── INPUT FOR THIS TASK

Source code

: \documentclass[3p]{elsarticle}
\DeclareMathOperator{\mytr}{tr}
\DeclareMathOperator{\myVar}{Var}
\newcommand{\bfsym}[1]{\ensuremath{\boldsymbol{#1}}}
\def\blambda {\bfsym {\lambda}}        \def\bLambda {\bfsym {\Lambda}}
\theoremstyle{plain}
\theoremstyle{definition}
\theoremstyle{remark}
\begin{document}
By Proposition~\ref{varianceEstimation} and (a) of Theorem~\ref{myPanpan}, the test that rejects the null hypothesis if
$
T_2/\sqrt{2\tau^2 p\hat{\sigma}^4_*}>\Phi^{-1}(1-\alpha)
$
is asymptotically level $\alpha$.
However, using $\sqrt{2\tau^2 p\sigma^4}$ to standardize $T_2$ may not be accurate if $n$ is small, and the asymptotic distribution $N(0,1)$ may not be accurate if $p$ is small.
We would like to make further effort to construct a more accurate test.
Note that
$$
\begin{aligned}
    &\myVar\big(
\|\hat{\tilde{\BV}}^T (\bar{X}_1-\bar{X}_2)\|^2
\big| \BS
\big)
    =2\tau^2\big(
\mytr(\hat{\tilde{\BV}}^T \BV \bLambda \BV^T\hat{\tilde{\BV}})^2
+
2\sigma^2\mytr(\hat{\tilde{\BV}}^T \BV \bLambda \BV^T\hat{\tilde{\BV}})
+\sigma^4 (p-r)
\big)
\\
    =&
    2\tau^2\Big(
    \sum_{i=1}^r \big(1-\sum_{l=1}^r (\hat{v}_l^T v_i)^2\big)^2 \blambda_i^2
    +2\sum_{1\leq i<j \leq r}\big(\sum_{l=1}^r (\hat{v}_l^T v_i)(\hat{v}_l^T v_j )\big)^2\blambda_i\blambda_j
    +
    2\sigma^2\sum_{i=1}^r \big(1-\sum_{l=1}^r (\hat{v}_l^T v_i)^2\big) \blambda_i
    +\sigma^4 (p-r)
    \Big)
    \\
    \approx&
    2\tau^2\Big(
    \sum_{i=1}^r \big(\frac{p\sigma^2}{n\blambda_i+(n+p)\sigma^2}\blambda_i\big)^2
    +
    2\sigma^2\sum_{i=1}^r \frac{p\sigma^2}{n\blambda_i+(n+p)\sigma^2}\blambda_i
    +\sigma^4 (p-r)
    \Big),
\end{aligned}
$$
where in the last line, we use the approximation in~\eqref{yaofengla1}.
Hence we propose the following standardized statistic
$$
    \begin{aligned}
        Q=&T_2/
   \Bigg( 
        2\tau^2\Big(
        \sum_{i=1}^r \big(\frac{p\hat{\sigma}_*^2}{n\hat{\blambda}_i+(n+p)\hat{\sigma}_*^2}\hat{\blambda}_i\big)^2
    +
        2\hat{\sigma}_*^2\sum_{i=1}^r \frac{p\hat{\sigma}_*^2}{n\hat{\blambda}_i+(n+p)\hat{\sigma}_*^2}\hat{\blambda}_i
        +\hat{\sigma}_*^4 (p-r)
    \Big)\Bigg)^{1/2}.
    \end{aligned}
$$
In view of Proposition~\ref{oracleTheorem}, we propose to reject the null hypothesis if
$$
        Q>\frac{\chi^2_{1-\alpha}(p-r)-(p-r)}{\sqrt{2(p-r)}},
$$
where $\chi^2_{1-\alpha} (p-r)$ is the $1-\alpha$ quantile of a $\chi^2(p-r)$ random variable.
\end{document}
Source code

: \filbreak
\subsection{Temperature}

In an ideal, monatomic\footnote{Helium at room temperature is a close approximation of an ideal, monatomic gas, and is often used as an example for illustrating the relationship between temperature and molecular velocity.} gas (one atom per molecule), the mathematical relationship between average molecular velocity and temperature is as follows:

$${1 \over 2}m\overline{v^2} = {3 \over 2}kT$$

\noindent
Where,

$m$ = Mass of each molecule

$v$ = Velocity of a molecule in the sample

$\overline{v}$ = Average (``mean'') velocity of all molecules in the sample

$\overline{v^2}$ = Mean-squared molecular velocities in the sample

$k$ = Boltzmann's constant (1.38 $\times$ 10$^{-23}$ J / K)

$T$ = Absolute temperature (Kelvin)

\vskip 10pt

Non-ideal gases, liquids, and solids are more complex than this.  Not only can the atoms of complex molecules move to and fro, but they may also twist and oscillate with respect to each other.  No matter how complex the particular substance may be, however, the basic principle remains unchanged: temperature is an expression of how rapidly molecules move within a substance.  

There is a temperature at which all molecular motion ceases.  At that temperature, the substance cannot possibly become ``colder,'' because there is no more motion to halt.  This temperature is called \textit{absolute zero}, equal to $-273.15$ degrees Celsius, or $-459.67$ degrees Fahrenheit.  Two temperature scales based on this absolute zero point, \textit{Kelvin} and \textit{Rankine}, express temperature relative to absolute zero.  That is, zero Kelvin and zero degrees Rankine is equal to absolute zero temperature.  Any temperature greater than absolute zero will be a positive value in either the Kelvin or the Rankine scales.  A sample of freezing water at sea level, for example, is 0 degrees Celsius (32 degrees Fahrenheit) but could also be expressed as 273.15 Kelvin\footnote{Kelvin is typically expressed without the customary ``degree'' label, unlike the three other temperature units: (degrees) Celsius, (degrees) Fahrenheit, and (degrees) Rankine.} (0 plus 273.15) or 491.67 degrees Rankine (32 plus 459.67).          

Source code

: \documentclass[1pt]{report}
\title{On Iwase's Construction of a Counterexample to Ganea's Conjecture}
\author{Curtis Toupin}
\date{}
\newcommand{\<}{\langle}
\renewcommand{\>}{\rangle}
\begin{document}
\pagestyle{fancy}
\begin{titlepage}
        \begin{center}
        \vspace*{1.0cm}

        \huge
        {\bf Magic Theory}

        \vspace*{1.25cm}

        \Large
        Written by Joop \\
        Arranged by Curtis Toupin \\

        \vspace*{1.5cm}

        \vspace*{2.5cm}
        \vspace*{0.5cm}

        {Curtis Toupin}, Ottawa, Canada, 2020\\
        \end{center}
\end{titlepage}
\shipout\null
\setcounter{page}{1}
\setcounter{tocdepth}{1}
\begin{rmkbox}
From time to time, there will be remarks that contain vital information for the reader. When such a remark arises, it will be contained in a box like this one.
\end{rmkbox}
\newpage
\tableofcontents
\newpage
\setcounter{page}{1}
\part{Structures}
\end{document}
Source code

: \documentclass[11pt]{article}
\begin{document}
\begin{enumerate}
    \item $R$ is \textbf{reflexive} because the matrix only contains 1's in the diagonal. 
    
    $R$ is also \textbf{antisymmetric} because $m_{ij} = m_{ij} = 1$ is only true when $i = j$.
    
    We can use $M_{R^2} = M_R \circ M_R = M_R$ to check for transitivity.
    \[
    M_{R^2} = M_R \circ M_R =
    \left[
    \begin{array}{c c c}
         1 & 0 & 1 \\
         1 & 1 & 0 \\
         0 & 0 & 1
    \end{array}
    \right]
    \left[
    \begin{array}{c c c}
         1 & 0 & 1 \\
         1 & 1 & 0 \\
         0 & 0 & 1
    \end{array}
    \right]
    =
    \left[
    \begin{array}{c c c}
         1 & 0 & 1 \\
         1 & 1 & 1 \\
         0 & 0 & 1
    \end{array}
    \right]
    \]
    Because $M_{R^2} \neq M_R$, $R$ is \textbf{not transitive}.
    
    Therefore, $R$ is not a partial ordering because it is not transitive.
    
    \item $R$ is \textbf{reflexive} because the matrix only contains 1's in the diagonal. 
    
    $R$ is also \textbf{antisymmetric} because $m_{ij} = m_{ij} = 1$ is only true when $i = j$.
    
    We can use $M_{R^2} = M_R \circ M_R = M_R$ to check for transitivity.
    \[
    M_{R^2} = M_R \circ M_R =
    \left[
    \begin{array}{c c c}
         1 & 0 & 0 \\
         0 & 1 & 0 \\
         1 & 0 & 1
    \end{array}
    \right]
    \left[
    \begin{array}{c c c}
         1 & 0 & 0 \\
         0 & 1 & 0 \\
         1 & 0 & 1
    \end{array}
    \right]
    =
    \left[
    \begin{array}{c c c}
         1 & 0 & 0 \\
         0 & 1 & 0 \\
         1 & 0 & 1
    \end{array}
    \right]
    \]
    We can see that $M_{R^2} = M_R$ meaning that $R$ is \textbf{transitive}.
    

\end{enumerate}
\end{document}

────

TASK BRIEF
Scan the entries above for the word "alpha". Report the lines that hold it.

WRITTEN ANSWER
T_2/\sqrt{2\tau^2 p\hat{\sigma}^4_*}>\Phi^{-1}(1-\alpha)
is asymptotically level $\alpha$.
        Q>\frac{\chi^2_{1-\alpha}(p-r)-(p-r)}{\sqrt{2(p-r)}},
where $\chi^2_{1-\alpha} (p-r)$ is the $1-\alpha$ quantile of a $\chi^2(p-r)$ random variable.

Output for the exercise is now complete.